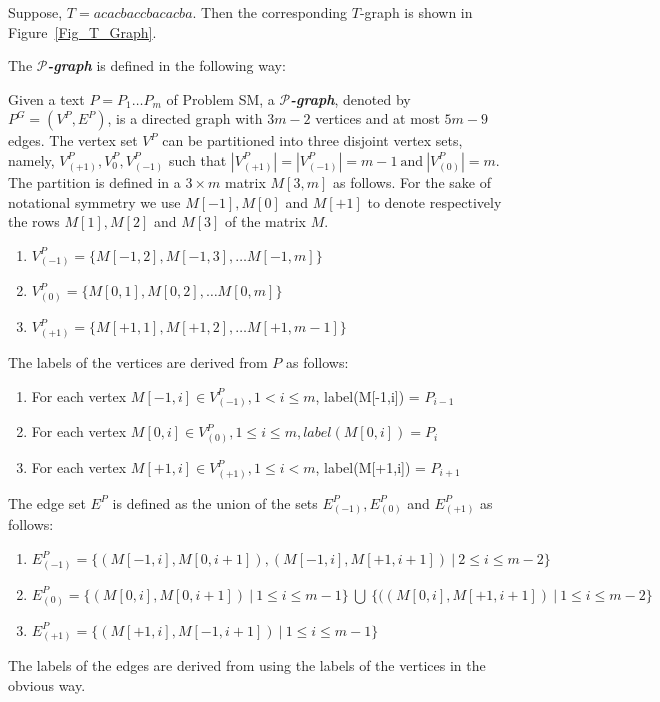 \documentclass{llncs}
\begin{document}
\begin{example}\label{Ex_T_Graph}
Suppose, $T = acacbaccbacacba$. Then the corresponding $T$-graph is
shown in Figure~\ref{Fig_T_Graph}.
\end{example}

\begin{definition}


The \textbf{\emph{$\mathcal P$-graph}} is defined in the following way:



Given a text $P=P_1\dots P_m$ of Problem SM, a
\textbf{\emph{$\mathcal P$-graph}}, denoted by $P^G = (V^P, E^P) $,
is a directed graph with $3m-2$ vertices and at most $5m-9$ edges.
The vertex set $V^P$ can be partitioned into three disjoint vertex
sets, namely, $V^P_{(+1)},V^P_{0},V^P_{(-1)}$ such that $|V^P_{(+1)}|
= |V^P_{(-1)}| = m -1 ~\text{and}~ |V^P_{(0)}| = m$. The partition
is defined in a $3\times m$ matrix $M[3,m]$ as follows. For the sake
of notational symmetry we use $M[-1], M[0]$ and $M[+1]$ to denote
respectively the rows $M[1], M[2]$ and $M[3]$ of the matrix $M$.
\begin{enumerate}
\item $V^P_{(-1)} = \{M[-1,2], M[-1,3], \ldots  M[-1,m]\}$
\item $V^P_{(0)} = \{M[0,1], M[0,2], \ldots  M[0,m]\}$
\item $V^P_{(+1)} = \{M[+1,1], M[+1,2], \ldots  M[+1,m-1]\}$
\end{enumerate}
The labels of the vertices are derived from $P$ as follows:



\begin{enumerate}
\item For each vertex $M[-1,i]\in V^P_{(-1)}, 1<i\leq m$,
label(M[-1,i]) =  $P_{i-1}$

\item For each vertex $M[0,i]\in V^P_{(0)}, 1\leq i\leq m, label(M[0,i]) =
P_i$
\item For each vertex $M[+1,i]\in V^P_{(+1)}, 1\leq i< m$,
label(M[+1,i]) = $P_{i+1}$


\end{enumerate}

The edge set $E^P$ is defined as the union of the sets $E^P_{(-1)},
E^P_{(0)}$ and $E^P_{(+1)}$ as follows:

\begin{enumerate}
\item $E^P_{(-1)} = \{(M[-1,i], M[0,i+1]), (M[-1,i], M[+1,i+1])~|~ 2\leq i\leq m-2\}$
\item $E^P_{(0)} = \{(M[0,i], M[0,i+1])~|~ 1\leq i\leq m-1\} ~\bigcup~ \{((M[0,i], M[+1,i+1])~|~ 1\leq i\leq m-2\}$
\item $E^P_{(+1)} = \{(M[+1,i], M[-1,i+1])~|~ 1\leq i\leq m-1\}$
\end{enumerate}

The labels of the edges are derived from using the labels of the
vertices in the obvious way.
\end{definition}
\end{document}
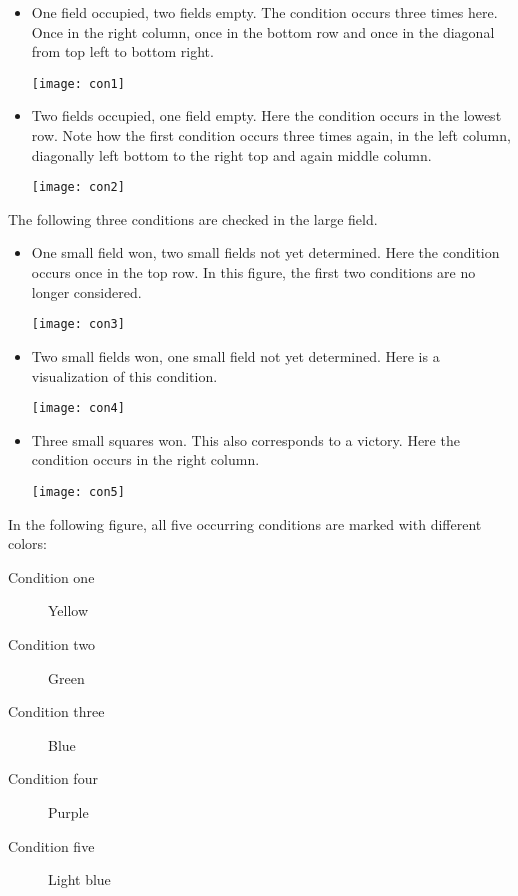 \begin{itemize}
\item One field occupied, two fields empty. The condition occurs three times here. Once in the right column, once in the bottom row and once in the diagonal from top left to bottom right.\\
\begin{fixedpic}
	\texttt{[image: con1]}
\end{fixedpic}
\item Two fields occupied, one field empty. Here the condition occurs in the lowest row. Note how the first condition occurs three times again, in the left column, diagonally left bottom to the right top and again  middle column.
\begin{fixedpic}
	\texttt{[image: con2]}
\end{fixedpic}
\end{itemize}
The following three conditions are checked in the large field.
\begin{itemize}
\item One small field won, two small fields not yet determined. Here the condition occurs once in the top row. In this figure, the first two conditions are no longer considered.\\
\begin{fixedpic}
	\texttt{[image: con3]}
\end{fixedpic}
\item Two small fields won, one small field not yet determined. Here is a visualization of this condition.\\
\begin{fixedpic}
	\centering
	\texttt{[image: con4]}
\end{fixedpic}
\item Three small squares won. This also corresponds to a victory. Here the condition occurs in the right column.\\
\begin{fixedpic}
	\centering
	\texttt{[image: con5]}
\end{fixedpic}
\end{itemize}
In the following figure, all five occurring conditions are marked with different colors:
\begin{description}
\item[Condition one] Yellow
\item[Condition two] Green
\item[Condition three] Blue
\item[Condition four] Purple
\item[Condition five] Light blue
\end{description}
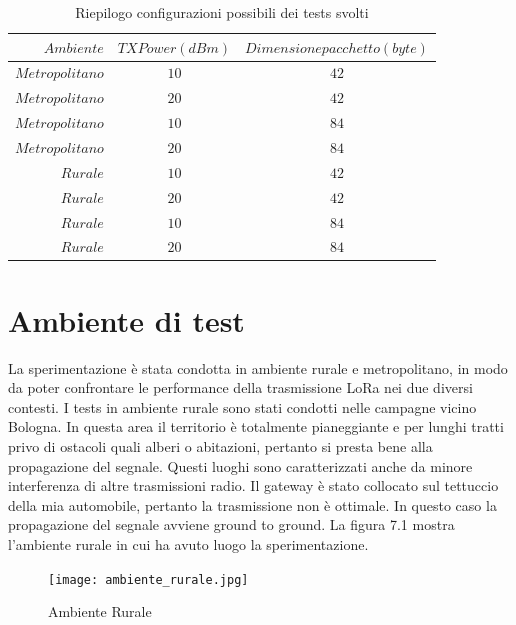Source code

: \documentclass[12pt,a4paper,openright,twoside]{report}
\begin{document}
\begin{table}[h]                        
\begin{center}                          
\begin{tabular}{r|c|c}                  
                                                   
$Ambiente$ & $TX Power (dBm)$ & $Dimensione pacchetto (byte)$\\         
\hline\hline                                  
$Metropolitano$ & $10$ & $42$\\     
\hline                               
$Metropolitano$ & $20$ & $42$\\
\hline        
$Metropolitano$ & $10$ & $84$\\ 
\hline 
$Metropolitano$ & $20$ & $84$\\ 
\hline 
$Rurale$ & $10$ & $42$\\     
\hline                               
$Rurale$ & $20$ & $42$\\
\hline        
$Rurale$ & $10$ & $84$\\ 
\hline 
$Rurale$ & $20$ & $84$\\ 
\hline \hline                         
\end{tabular}
\caption[Riepilogo configurazioni possibili dei tests svolti]{Riepilogo configurazioni possibili dei tests svolti}\label{tab:uno}
\end{center}
\end{table}

\section{Ambiente di test}
La sperimentazione \`e stata condotta in ambiente rurale e metropolitano, in modo da poter confrontare le performance della trasmissione LoRa nei due diversi contesti. 
I tests in ambiente rurale sono stati condotti nelle campagne vicino Bologna. In questa area il territorio \`e totalmente pianeggiante e per lunghi tratti privo di ostacoli quali alberi o abitazioni, pertanto si presta bene alla propagazione del segnale. Questi luoghi sono caratterizzati anche da minore interferenza di altre trasmissioni radio. Il gateway \`e stato collocato sul tettuccio della mia automobile, pertanto la trasmissione non \`e ottimale. In questo caso la propagazione del segnale avviene ground to ground. 
La figura 7.1 mostra l'ambiente rurale in cui ha avuto luogo la sperimentazione.
\begin{figure}[h]                      
\begin{center} 
\texttt{[image: ambiente\_rurale.jpg]}
\caption[Ambiente Rurale]{Ambiente Rurale}\label{fig:prima}
\end{center}
\end{figure}
\end{document}
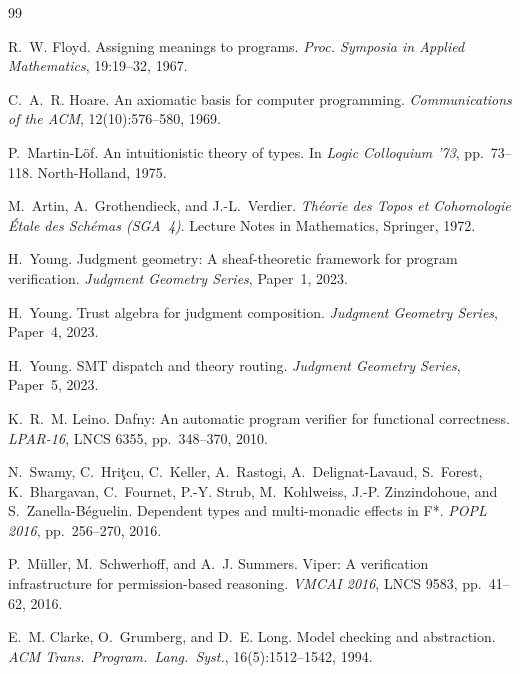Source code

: \documentclass[11pt]{article}
\begin{document}
\begin{thebibliography}{99}

R.~W. Floyd.
\newblock Assigning meanings to programs.
\newblock \emph{Proc. Symposia in Applied Mathematics}, 19:19--32, 1967.

C.~A.~R. Hoare.
\newblock An axiomatic basis for computer programming.
\newblock \emph{Communications of the ACM}, 12(10):576--580, 1969.

P.~Martin-L\"of.
\newblock An intuitionistic theory of types.
\newblock In \emph{Logic Colloquium '73}, pp.\ 73--118. North-Holland, 1975.

M.~Artin, A.~Grothendieck, and J.-L.~Verdier.
\newblock \emph{Th\'eorie des Topos et Cohomologie \'Etale des Sch\'emas
  (SGA~4)}.
\newblock Lecture Notes in Mathematics, Springer, 1972.

H.~Young.
\newblock Judgment geometry: A sheaf-theoretic framework for program
  verification.
\newblock \emph{Judgment Geometry Series}, Paper~1, 2023.

H.~Young.
\newblock Trust algebra for judgment composition.
\newblock \emph{Judgment Geometry Series}, Paper~4, 2023.

H.~Young.
\newblock SMT dispatch and theory routing.
\newblock \emph{Judgment Geometry Series}, Paper~5, 2023.

K.~R.~M. Leino.
\newblock Dafny: An automatic program verifier for functional correctness.
\newblock \emph{LPAR-16}, LNCS 6355, pp.\ 348--370, 2010.

N.~Swamy, C.~Hri\c{t}cu, C.~Keller, A.~Rastogi, A.~Delignat-Lavaud,
  S.~Forest, K.~Bhargavan, C.~Fournet, P.-Y. Strub, M.~Kohlweiss, J.-P.
  Zinzindohoue, and S.~Zanella-B{\'e}guelin.
\newblock Dependent types and multi-monadic effects in F*.
\newblock \emph{POPL 2016}, pp.\ 256--270, 2016.

P.~M\"uller, M.~Schwerhoff, and A.~J. Summers.
\newblock Viper: A verification infrastructure for permission-based reasoning.
\newblock \emph{VMCAI 2016}, LNCS 9583, pp.\ 41--62, 2016.

E.~M. Clarke, O.~Grumberg, and D.~E. Long.
\newblock Model checking and abstraction.
\newblock \emph{ACM Trans.\ Program.\ Lang.\ Syst.}, 16(5):1512--1542, 1994.


\end{thebibliography}
\end{document}
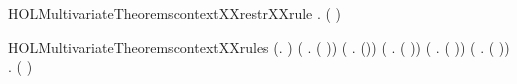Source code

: \newcommand{\HOLMultivariateTheoremscontextXXrestrXXrewrite}{\UseVerbatim{HOLMultivariateTheoremscontextXXrestrXXrewrite}}
\begin{SaveVerbatim}{HOLMultivariateTheoremscontextXXrestrXXrule}
\HOLTokenTurnstile{} \HOLSymConst{\HOLTokenForall{}}  .    \HOLSymConst{\HOLTokenImp{}}   (\HOLConst{\ensuremath{\nu}}  )
\end{SaveVerbatim}
\newcommand{\HOLMultivariateTheoremscontextXXrestrXXrule}{\UseVerbatim{HOLMultivariateTheoremscontextXXrestrXXrule}}
\begin{SaveVerbatim}{HOLMultivariateTheoremscontextXXrules}
\HOLTokenTurnstile{} (\HOLSymConst{\HOLTokenForall{}}.   ) \HOLSymConst{\HOLTokenConj{}} (\HOLSymConst{\HOLTokenForall{}} .   ( )) \HOLSymConst{\HOLTokenConj{}}
   (\HOLSymConst{\HOLTokenForall{}}  .    \HOLSymConst{\HOLTokenImp{}}   ()) \HOLSymConst{\HOLTokenConj{}}
   (\HOLSymConst{\HOLTokenForall{}}  .
           \HOLSymConst{\HOLTokenConj{}}    \HOLSymConst{\HOLTokenImp{}}   ( \HOLSymConst{\ensuremath{+}} )) \HOLSymConst{\HOLTokenConj{}}
   (\HOLSymConst{\HOLTokenForall{}}  .
           \HOLSymConst{\HOLTokenConj{}}    \HOLSymConst{\HOLTokenImp{}}   ( \HOLSymConst{\ensuremath{\parallel}} )) \HOLSymConst{\HOLTokenConj{}}
   (\HOLSymConst{\HOLTokenForall{}}  .    \HOLSymConst{\HOLTokenImp{}}   (\HOLConst{\ensuremath{\nu}}  )) \HOLSymConst{\HOLTokenConj{}}
   \HOLSymConst{\HOLTokenForall{}}  .    \HOLSymConst{\HOLTokenImp{}}   (  )
\end{SaveVerbatim}
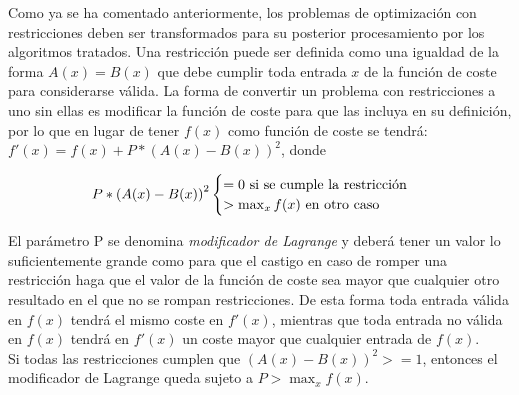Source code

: Como ya se ha comentado anteriormente, los problemas de optimización con restricciones deben ser transformados para su posterior procesamiento por los algoritmos tratados.
Una restricción puede ser definida como una igualdad de la forma $A(x) = B(x)$ que debe cumplir toda entrada $x$ de la función de coste para considerarse válida.
La forma de convertir un problema con restricciones a uno sin ellas es modificar la función de coste para que las incluya en su definición, por lo que en lugar de tener $f(x)$ como función de coste se tendrá:
$f'(x) = f(x) + P*{(A(x) - B(x))}^2$, donde

\begin{align}
  P*{(A(x) - B(x))}^2 \begin{cases}
    = 0 \textnormal{ si se cumple la restricción } \\
    > \max_x{f(x)} \textnormal{ en otro caso }
  \end{cases}
\end{align}

El parámetro P se denomina \textit{modificador de Lagrange} y deberá tener un valor lo suficientemente grande como para que el castigo en caso de romper una restricción haga que el valor de la función de coste sea mayor que cualquier otro resultado en el que no se rompan restricciones.
De esta forma toda entrada válida en $f(x)$ tendrá el mismo coste en $f'(x)$, mientras que toda entrada no válida en $f(x)$ tendrá en $f'(x)$ un coste mayor que cualquier entrada de $f(x)$.
\\
Si todas las restricciones cumplen que ${(A(x) - B(x))}^2 >= 1$, entonces el modificador de Lagrange queda sujeto a $P > \max_x{f(x)}$.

- **What to do**: Using the entries above, work out the number of lines containing the string "caption", and supply only that number.

- **Your response**: 2